Why the Basque Country Is Europe's Best Food Region
2025-04-04 · 7 min read
The Basque Country — straddling the border of Spain and France along the Bay of Biscay — produces more Michelin stars per capita than anywhere else in Europe. But the region's food culture isn't just about fine dining. It's a way of life that extends from three-star restaurants to neighborhood pintxos bars to private cooking clubs called txokos.
San Sebastián is the epicenter. This coastal city of under 200,000 people holds three restaurants with three Michelin stars — Arzak, Martín Berasategui, and Akelarre — plus dozens more with one or two stars. But the old town's pintxos bars are where the culture lives daily. Bar Nestor, Ganbara, and La Cuchara de San Telmo serve small plates that would qualify as tasting menu courses anywhere else.
The pintxos tradition is specific and ritualistic. You move from bar to bar, ordering one or two bites at each stop with a glass of txakoli — the region's slightly sparkling white wine. Each bar has its specialty: one does the best anchovy toast, another the best crab salad, a third the best grilled peppers. Locals know the rotation by heart.
Bilbao's food scene has exploded alongside the city's cultural renaissance following the Guggenheim Museum's opening in 1997. The Ribera Market is the largest covered market in Europe and houses stalls selling Basque cheeses, cured meats, and fresh seafood alongside a handful of excellent casual restaurants. Nerua, inside the Guggenheim itself, serves a tasting menu that matches the art on the walls.
The Basque Country's food clubs — txokos — are unique in the world.
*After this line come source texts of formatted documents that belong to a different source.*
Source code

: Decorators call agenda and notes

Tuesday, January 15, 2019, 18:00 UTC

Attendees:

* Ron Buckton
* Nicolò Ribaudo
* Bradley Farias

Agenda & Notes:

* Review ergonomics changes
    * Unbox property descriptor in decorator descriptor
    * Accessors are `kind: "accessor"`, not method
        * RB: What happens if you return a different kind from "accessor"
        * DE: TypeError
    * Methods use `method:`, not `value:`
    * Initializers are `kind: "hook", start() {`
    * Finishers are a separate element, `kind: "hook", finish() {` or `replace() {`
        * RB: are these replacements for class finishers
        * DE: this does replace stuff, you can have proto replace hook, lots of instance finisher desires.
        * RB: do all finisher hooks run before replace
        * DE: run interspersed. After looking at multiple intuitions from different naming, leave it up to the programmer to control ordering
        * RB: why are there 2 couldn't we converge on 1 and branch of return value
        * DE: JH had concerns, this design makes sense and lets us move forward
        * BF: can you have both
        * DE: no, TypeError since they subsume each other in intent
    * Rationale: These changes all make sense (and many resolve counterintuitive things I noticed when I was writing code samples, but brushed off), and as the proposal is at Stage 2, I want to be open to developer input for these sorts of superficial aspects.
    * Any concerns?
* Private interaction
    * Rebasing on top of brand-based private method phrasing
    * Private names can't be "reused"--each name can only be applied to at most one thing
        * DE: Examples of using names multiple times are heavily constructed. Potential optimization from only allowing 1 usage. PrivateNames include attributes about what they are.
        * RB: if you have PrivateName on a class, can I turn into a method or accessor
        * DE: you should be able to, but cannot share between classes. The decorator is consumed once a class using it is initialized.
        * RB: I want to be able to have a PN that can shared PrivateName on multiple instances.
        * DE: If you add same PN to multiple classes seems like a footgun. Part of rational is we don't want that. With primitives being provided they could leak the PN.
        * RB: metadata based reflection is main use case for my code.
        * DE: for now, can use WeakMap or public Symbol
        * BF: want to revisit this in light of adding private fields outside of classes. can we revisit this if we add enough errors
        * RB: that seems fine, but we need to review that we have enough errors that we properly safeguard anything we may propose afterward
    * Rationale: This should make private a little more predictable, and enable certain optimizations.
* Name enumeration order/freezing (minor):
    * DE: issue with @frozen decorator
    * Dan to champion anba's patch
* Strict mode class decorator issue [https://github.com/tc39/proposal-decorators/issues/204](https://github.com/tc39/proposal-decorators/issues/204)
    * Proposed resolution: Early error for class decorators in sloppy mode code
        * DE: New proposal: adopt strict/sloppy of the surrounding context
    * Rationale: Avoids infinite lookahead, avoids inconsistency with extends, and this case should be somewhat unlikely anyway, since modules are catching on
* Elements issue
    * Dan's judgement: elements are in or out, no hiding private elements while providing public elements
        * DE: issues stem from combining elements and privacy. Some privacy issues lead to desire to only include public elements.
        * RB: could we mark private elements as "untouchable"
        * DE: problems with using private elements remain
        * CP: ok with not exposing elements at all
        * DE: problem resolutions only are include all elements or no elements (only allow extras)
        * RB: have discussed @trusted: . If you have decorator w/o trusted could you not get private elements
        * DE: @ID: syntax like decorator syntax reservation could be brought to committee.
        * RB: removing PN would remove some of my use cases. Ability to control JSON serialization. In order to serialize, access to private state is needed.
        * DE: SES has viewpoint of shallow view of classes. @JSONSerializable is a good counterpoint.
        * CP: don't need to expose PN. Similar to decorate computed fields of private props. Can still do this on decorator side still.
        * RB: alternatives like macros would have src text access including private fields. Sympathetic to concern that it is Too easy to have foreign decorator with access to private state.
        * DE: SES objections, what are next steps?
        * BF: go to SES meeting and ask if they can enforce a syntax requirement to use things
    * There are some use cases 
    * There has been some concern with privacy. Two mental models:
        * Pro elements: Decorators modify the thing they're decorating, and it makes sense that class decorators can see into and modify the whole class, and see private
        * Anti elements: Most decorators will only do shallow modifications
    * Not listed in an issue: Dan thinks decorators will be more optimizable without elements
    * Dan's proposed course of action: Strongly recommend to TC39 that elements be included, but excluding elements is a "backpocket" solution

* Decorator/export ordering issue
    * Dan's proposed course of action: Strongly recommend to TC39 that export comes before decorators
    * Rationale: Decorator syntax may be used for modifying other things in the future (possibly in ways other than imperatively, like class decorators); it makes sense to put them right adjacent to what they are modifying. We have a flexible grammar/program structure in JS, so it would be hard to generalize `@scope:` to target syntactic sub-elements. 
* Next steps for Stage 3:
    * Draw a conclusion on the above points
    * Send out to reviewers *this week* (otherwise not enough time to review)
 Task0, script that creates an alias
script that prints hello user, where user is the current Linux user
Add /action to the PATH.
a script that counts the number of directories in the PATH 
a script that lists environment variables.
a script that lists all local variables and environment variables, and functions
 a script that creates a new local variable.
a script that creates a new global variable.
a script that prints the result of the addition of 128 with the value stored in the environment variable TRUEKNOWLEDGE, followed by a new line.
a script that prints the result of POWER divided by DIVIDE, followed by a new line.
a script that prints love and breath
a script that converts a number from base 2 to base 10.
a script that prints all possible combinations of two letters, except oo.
These private cooking societies, traditionally men-only but increasingly inclusive, are spaces where members cook elaborate meals together using shared kitchens stocked with premium ingredients. Visitors can sometimes access txoko dinners through local connections or organized food tours.
Beyond the cities, the countryside produces the ingredients that fuel everything. Idiazábal cheese from sheep's milk, Espelette peppers from the French side, Gernika peppers from the Spanish side, and txuleta — massive dry-aged bone-in steaks grilled over charcoal — define a culinary tradition that has evolved over centuries without losing its identity.